If Wilson is to be believed, this was precisely the attitude adopted by Obama and his senior staff during their first days in office: “To veterans of the campaign, though, it was more a matter of Washington not understanding the leadership upgrade that had just taken place. ‘He’s playing chess in a town full of checkers players,’ a senior adviser and campaign veteran told me in the first months of the administration.” With hindsight, it is easy to dismiss this as the overconfident – arrogant? – musing of a campaign adviser fresh off a historic election victory. But, in fact, it was a belief shared by thousands of Obama’s most fervent supporters, who were certain that because he was a supremely intelligent person (and, not incidentally, one who possessed none of the crippling temperamental defects of his predecessor) he could somehow bring a new style of political leadership to Washington, one that transcended partisan politics.
I should be clear here: there is nothing intrinsically wrong, in theory, with the Obama/Carter problem-solving approach to governing. I am not dismissing the utility of bringing smart people to Washington, and relying on them to devise solutions to complex policy problems. The difficulty, however, is that it is almost always true that the president’s policy solutions fall short of the mark, because the problems they are designed to solve are so complex , and the powers the president wields are so limited. When that happens, presidents must hope they have a reservoir of political support on which they can depend during the political hard times. A presidency crafted primarily on a problem-solving ethos, however, rather than on a carefully honed and clearly articulated political philosophy, often lacks that political foundation, and will find itself struggling to define itself in the face of political adversity and failed policies. If you are elected as a problem solver, and problems endure, you have little left on which to base your case for reelection.
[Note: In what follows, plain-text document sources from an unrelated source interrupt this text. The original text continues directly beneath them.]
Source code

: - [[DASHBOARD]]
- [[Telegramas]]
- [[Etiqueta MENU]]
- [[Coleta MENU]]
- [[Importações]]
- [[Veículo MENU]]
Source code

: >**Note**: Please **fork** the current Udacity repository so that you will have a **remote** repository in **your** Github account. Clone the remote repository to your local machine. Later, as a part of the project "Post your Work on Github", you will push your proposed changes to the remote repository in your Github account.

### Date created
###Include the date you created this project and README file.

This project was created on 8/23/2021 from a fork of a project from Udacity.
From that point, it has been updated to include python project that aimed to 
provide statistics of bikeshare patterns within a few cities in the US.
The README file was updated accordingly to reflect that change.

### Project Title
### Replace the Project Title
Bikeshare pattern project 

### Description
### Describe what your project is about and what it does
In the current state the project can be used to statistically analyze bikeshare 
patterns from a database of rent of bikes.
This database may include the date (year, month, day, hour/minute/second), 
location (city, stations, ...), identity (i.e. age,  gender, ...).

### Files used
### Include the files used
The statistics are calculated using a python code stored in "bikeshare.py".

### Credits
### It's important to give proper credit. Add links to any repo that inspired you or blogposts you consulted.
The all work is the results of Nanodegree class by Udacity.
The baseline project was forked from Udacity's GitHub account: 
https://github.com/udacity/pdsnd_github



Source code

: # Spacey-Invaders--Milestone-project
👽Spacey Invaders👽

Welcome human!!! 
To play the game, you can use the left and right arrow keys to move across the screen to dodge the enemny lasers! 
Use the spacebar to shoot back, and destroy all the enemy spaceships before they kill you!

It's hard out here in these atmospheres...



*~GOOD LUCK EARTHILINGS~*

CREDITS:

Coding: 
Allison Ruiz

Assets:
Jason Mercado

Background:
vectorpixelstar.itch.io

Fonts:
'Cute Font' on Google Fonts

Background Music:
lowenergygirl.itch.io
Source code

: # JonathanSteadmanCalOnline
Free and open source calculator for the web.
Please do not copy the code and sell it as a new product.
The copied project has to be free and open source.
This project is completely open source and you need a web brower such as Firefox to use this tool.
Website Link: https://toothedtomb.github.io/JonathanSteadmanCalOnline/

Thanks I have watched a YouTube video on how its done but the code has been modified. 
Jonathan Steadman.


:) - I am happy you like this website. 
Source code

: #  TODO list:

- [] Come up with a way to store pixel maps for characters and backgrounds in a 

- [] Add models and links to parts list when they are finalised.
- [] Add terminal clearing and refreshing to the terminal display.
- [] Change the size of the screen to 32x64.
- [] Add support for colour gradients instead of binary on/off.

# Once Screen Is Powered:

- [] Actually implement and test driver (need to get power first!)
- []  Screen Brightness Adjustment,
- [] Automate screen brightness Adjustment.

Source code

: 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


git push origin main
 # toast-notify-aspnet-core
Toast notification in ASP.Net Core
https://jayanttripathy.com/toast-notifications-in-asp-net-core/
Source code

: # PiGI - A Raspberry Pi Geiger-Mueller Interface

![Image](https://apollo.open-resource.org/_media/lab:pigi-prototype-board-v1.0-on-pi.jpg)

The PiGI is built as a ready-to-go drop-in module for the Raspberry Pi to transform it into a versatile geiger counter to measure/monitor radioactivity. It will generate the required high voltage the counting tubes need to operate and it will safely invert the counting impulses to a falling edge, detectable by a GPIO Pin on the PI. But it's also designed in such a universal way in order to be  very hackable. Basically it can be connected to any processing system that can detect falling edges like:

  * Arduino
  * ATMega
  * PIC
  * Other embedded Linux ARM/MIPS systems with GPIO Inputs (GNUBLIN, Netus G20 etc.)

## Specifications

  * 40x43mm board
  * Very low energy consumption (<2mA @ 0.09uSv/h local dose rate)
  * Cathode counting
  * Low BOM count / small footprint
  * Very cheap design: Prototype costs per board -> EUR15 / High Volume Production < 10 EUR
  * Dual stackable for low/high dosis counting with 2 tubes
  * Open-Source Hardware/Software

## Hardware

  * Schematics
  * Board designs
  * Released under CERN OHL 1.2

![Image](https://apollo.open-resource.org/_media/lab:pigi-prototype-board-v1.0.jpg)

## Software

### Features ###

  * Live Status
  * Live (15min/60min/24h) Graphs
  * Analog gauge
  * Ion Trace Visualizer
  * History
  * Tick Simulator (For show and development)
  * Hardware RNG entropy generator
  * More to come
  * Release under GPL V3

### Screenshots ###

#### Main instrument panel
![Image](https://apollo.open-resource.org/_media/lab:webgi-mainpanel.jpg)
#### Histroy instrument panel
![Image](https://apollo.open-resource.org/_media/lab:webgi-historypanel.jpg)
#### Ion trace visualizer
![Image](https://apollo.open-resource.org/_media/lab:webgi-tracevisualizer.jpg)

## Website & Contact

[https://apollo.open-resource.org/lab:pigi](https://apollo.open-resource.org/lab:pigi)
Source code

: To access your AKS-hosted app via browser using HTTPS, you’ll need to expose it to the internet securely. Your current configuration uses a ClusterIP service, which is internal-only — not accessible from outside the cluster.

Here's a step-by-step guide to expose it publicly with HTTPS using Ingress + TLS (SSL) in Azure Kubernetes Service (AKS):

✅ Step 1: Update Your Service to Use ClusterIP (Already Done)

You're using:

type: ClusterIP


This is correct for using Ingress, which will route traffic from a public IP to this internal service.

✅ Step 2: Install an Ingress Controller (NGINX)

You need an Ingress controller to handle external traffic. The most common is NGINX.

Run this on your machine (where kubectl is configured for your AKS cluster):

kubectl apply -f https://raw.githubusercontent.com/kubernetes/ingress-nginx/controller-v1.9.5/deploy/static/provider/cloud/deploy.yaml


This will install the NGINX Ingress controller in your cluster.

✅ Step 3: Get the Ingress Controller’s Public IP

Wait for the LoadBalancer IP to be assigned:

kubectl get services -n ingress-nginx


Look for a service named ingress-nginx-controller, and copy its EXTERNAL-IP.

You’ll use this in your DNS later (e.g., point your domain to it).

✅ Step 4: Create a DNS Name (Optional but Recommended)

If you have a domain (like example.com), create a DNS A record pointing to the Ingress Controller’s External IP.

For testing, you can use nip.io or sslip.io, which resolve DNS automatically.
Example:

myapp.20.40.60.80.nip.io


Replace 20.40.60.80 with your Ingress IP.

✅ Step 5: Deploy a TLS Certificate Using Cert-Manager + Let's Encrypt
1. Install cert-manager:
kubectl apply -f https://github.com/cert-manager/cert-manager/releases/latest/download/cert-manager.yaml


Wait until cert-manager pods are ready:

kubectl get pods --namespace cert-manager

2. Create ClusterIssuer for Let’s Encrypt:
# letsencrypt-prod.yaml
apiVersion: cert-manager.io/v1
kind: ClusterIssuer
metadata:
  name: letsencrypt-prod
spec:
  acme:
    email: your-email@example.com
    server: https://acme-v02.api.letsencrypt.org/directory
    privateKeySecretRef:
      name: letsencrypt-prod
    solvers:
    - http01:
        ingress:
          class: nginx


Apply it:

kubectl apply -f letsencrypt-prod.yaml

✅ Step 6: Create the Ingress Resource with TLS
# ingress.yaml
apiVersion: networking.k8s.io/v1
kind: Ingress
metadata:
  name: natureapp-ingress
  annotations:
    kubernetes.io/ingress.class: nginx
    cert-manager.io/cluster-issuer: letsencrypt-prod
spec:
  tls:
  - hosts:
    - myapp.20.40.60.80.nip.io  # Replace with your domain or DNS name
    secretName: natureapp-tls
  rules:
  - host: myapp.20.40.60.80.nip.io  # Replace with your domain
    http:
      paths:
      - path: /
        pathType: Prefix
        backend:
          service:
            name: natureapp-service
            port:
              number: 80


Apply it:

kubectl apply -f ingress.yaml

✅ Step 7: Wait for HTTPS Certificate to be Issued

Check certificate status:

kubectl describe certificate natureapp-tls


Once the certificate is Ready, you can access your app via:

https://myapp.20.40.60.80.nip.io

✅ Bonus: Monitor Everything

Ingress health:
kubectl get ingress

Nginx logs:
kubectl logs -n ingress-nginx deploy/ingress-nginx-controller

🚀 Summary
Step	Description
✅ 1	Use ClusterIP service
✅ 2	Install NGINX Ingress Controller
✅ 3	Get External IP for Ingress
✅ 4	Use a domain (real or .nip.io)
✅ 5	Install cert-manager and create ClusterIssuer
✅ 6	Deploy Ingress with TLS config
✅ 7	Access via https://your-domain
This, I think, is where in part the presidencies of Clinton and Carter – both of whom were elected in part because of their policy wonkishness – diverged. When the Republicans took over Congress in 1994, Clinton found his political voice in part by positioning himself as the bulwark against Republican extremism. He stood for a political ethos that opposed Republican policy proposals whose goal seemed not to mend the social safety net, but to end it. Carter, who “enjoyed” Democratic congressional majorities throughout his first term, had no such opportunity to define what he stood for.
Of course, there was a more fundamental reason for Clinton’s victory in 1996, and Carter’s defeat in 1980: in the former case, the public perceived that the economy was picking up steam. It remains to be seen whether Obama will experience similar good fortune. The fear is that, in the absence of tangible evidence of an economic upswing, and having governed as a political pragmatist, Obama will have little in the way of a built-in political coalition on which to rely come November, 2012.